__Task goal__:
Only one stretch of the data below is needed. Output the lines from the one with "[⬆️ 위: 16. 메뉴(Menus)](./16-00-menus.md)" up to and including the one with "[원문](https://d", exactly as they stand.

· · ·

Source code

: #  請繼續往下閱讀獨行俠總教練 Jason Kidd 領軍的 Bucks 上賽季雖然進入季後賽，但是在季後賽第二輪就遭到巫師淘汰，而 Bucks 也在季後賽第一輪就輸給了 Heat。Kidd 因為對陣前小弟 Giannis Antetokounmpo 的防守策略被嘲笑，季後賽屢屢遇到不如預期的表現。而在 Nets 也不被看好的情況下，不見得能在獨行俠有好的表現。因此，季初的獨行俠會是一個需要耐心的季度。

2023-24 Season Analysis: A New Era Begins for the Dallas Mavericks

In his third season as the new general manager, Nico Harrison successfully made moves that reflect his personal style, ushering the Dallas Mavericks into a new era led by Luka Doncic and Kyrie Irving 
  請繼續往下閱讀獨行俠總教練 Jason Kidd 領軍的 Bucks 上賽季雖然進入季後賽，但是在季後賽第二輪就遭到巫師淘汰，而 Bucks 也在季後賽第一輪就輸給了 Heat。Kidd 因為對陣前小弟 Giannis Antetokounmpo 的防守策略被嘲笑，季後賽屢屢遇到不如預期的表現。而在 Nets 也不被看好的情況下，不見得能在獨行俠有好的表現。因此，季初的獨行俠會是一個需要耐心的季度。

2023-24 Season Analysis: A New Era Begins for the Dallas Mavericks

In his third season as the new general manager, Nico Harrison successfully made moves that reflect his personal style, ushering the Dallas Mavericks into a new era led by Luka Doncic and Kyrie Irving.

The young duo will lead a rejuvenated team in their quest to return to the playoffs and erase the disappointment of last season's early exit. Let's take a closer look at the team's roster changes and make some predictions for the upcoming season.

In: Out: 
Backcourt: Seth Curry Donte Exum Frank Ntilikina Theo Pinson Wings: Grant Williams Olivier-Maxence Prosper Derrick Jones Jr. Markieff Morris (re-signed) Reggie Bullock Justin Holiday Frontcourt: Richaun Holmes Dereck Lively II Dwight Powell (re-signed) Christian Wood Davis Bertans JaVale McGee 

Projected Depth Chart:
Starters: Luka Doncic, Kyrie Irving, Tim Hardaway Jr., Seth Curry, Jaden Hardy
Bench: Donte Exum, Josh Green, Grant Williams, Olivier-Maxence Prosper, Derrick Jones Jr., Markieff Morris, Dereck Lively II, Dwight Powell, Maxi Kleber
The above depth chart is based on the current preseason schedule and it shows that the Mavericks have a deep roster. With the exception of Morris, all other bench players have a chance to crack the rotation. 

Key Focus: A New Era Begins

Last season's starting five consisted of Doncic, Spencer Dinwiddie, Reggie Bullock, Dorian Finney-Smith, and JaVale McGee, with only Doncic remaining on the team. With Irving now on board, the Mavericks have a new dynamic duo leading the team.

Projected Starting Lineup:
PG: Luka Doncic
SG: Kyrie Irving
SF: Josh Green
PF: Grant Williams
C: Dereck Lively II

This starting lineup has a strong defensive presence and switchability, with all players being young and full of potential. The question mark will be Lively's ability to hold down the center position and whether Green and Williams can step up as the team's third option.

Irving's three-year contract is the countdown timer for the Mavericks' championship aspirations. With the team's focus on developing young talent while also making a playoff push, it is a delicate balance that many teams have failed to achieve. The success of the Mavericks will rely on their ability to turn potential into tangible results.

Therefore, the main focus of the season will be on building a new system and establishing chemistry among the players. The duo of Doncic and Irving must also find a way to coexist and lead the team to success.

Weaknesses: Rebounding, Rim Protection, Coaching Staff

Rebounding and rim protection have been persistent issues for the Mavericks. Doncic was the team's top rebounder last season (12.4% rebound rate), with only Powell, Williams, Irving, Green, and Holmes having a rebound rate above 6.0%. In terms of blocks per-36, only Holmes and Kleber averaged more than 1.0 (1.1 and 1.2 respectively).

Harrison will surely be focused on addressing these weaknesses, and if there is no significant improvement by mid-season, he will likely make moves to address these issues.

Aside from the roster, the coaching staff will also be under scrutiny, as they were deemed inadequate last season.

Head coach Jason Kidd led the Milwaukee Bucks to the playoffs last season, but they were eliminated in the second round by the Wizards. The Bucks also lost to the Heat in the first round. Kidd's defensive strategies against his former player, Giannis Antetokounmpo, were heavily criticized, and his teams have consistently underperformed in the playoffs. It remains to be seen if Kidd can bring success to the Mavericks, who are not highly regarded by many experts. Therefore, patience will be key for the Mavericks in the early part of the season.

· · ·

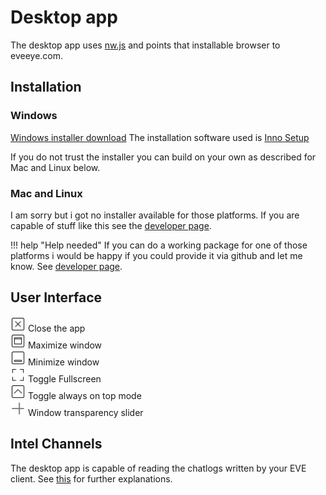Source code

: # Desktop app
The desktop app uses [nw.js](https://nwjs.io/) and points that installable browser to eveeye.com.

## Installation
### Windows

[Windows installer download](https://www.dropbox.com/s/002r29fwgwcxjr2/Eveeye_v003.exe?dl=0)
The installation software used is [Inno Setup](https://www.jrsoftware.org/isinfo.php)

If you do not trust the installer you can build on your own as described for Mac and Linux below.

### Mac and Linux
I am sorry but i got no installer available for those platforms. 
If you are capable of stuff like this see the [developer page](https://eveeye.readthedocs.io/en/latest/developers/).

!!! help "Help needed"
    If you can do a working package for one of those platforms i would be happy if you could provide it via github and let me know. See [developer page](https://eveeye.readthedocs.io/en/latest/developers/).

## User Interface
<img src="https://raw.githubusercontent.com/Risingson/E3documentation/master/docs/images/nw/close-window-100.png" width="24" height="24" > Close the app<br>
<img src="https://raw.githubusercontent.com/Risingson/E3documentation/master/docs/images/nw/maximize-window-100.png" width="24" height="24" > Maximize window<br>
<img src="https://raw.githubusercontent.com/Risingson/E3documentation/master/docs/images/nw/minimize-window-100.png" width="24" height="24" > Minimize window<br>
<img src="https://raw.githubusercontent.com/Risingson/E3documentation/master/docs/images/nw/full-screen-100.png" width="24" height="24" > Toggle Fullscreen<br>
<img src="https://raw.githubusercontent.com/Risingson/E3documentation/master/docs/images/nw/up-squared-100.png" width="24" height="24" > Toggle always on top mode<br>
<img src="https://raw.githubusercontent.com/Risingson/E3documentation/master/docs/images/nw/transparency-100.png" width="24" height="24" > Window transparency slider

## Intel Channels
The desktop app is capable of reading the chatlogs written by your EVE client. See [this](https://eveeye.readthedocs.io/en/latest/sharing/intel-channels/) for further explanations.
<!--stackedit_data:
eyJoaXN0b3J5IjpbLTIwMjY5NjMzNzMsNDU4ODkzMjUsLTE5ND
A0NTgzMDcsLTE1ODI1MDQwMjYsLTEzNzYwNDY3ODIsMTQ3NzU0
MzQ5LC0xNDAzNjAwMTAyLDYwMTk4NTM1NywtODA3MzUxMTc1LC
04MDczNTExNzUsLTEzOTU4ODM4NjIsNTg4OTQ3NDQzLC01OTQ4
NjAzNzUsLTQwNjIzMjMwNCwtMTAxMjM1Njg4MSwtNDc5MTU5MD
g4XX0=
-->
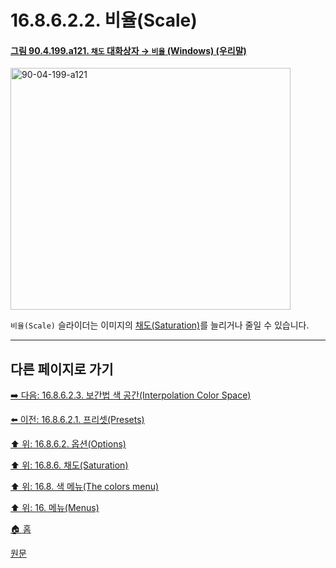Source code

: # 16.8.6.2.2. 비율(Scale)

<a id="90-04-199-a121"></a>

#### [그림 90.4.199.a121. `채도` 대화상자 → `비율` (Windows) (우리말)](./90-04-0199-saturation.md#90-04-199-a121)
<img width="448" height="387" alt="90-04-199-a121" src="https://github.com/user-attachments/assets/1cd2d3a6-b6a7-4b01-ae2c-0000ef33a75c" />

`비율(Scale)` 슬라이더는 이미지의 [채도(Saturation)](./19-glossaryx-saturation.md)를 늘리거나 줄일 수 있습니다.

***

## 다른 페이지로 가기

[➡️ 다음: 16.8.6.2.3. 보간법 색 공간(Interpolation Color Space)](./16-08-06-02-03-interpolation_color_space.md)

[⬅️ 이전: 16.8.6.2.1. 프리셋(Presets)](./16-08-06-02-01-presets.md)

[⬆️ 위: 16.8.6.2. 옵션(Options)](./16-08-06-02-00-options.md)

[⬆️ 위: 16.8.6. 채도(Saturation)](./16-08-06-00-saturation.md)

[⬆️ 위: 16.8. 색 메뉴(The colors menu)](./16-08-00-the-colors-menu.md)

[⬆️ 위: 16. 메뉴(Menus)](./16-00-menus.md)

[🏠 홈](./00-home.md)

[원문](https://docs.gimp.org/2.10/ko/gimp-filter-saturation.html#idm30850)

· · ·

__Exercise result__:
[⬆️ 위: 16. 메뉴(Menus)](./16-00-menus.md)

[🏠 홈](./00-home.md)

[원문](https://docs.gimp.org/2.10/ko/gimp-filter-saturation.html#idm30850)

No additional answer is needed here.